(Collected data)
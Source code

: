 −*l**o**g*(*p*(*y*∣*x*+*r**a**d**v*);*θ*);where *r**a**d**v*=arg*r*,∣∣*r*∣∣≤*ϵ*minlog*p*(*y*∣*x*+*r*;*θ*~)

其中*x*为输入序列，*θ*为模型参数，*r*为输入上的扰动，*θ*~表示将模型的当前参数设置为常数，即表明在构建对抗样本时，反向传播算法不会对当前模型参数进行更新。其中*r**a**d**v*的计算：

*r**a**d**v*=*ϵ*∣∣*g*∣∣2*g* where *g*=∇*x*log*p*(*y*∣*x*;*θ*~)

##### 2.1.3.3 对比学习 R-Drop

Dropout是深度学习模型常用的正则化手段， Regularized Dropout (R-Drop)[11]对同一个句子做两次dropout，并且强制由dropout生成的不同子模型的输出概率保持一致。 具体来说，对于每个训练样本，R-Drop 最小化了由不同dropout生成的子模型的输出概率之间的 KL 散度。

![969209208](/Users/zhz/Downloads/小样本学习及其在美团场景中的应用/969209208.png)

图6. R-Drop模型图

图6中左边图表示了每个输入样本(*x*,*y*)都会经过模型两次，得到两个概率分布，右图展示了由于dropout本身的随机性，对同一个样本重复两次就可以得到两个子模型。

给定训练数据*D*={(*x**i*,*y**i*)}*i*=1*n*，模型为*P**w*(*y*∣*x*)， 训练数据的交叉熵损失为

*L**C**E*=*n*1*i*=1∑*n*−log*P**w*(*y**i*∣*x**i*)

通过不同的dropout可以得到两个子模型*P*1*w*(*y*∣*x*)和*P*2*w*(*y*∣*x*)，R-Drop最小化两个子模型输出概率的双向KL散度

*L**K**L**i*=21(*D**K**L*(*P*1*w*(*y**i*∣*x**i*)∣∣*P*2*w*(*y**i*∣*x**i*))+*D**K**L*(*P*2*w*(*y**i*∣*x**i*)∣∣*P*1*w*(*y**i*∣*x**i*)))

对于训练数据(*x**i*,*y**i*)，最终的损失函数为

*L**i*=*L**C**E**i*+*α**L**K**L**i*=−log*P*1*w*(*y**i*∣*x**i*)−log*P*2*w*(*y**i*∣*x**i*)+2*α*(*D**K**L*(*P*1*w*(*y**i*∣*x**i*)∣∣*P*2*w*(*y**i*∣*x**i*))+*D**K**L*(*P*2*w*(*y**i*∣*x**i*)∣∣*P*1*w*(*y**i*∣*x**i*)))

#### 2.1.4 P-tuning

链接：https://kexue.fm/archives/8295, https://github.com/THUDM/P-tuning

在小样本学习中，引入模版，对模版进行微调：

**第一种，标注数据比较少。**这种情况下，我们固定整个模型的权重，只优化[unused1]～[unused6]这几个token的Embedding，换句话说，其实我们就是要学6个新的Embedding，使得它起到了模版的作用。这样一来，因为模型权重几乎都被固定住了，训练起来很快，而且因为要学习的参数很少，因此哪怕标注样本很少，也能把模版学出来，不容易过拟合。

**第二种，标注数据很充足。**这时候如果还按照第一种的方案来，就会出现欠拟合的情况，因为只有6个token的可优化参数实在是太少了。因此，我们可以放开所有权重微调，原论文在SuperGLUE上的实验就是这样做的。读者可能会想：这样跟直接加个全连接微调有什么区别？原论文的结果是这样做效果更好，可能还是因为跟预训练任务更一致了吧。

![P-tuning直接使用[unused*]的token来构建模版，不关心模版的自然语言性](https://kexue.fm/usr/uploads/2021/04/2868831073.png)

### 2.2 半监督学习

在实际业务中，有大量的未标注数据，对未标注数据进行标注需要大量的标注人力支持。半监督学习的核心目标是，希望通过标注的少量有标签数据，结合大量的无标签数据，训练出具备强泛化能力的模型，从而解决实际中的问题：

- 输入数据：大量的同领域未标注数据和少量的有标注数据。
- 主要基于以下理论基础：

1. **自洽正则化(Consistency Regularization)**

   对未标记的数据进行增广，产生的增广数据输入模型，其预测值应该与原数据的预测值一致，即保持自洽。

EXERCISE GOAL:
Look above for the line holding "其中*x*为输入序列，*θ*" and the line holding "Dropout是深度学习模型常用的正则化手段， Regularized Dropout". Retype both, and every line between them, word for word and nothing else.

ANSWER FOR THE TASK:
其中*x*为输入序列，*θ*为模型参数，*r*为输入上的扰动，*θ*~表示将模型的当前参数设置为常数，即表明在构建对抗样本时，反向传播算法不会对当前模型参数进行更新。其中*r**a**d**v*的计算：

*r**a**d**v*=*ϵ*∣∣*g*∣∣2*g* where *g*=∇*x*log*p*(*y*∣*x*;*θ*~)

##### 2.1.3.3 对比学习 R-Drop

Dropout是深度学习模型常用的正则化手段， Regularized Dropout (R-Drop)[11]对同一个句子做两次dropout，并且强制由dropout生成的不同子模型的输出概率保持一致。 具体来说，对于每个训练样本，R-Drop 最小化了由不同dropout生成的子模型的输出概率之间的 KL 散度。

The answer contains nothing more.